Step 1 - Evaluate All Your Savings Options
An IRA is typically a good tax sheltered saving option, but if you haven't contributed to your 401(k) - if you have one - up to your employer's matching limit, then additional 401(k) contributions should be your first priority. However, if you are taking full advantage of 401(k) matching, or don't have a 401(k), then an IRA is a great step to take.
Step 2 - Determine Which Type Of IRA You Need
A traditional IRA enables you to contribute money tax-free. Unlike the rest of your paycheck, which is taxed, your traditional IRA contributions are pre-tax, so you typically get money back at tax time. However, traditional IRA funds will be taxed upon withdrawal in retirement. If you are currently in a high tax bracket but expect to be in a lower tax bracket at retirement (fairly common), then a traditional IRA can be a good saving option for retirement.
A Roth IRA works in essentially the opposite way. Contributions are taxed going in, but not coming out. If you expect your tax bracket to rise in retirement, you should consider a Roth IRA.
Interestingly, if your tax rate remains fixed over time, then it makes no difference whether you pick a Roth or traditional IRA - you'll end up in the same place financially regardless. For more details on the differences between Roth and Traditional IRAs, continue reading here.
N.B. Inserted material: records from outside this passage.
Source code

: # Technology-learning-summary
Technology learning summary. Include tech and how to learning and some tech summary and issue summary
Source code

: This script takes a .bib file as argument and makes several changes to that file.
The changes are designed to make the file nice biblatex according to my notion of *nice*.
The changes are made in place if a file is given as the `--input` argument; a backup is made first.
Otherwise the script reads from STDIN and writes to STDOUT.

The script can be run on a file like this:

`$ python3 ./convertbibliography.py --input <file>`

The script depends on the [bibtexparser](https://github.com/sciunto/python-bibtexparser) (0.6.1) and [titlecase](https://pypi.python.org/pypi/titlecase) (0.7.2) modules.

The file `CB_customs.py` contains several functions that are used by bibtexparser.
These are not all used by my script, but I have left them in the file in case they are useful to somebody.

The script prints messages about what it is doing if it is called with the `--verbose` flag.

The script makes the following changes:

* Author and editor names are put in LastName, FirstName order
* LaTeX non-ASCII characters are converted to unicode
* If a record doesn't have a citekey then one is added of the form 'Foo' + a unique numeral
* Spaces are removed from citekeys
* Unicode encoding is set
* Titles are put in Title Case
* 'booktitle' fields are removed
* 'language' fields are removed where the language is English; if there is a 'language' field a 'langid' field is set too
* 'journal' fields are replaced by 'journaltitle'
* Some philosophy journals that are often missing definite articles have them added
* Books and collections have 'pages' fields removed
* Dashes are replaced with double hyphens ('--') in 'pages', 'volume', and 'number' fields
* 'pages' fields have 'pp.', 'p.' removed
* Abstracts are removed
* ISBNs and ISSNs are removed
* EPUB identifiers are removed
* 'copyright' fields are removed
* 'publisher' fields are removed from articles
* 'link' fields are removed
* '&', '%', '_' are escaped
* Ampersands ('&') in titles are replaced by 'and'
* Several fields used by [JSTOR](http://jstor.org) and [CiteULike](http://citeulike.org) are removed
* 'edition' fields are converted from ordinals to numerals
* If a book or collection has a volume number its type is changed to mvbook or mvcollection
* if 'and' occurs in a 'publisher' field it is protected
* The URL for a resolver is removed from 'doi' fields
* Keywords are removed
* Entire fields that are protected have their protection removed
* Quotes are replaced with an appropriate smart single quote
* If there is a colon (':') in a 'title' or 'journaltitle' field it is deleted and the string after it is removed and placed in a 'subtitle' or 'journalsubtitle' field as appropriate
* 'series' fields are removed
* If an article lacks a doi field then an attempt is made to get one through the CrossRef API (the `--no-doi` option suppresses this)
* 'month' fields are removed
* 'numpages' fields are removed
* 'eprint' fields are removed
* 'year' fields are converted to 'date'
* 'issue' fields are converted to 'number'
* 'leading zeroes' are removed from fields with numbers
Step 3 - Determine How Much You Can Save
You can contribute up to $5,500 to an IRA per year, assuming you meet the income thresholds for your tax filing status. If you're 50 or over, you can contribute $6,500. Generally, it's good to save as much as you can in IRA given its tax advantaged status - this approach will help you meet your retirement goals.
Step 4 - Select A Brokerage
Most brokerages offer IRAs. At FutureAdvisor, we particularly like Fidelity and TD Ameritrade because of their low trading costs - many ETFs even trade commission free. However, any low cost brokerage can be a good option.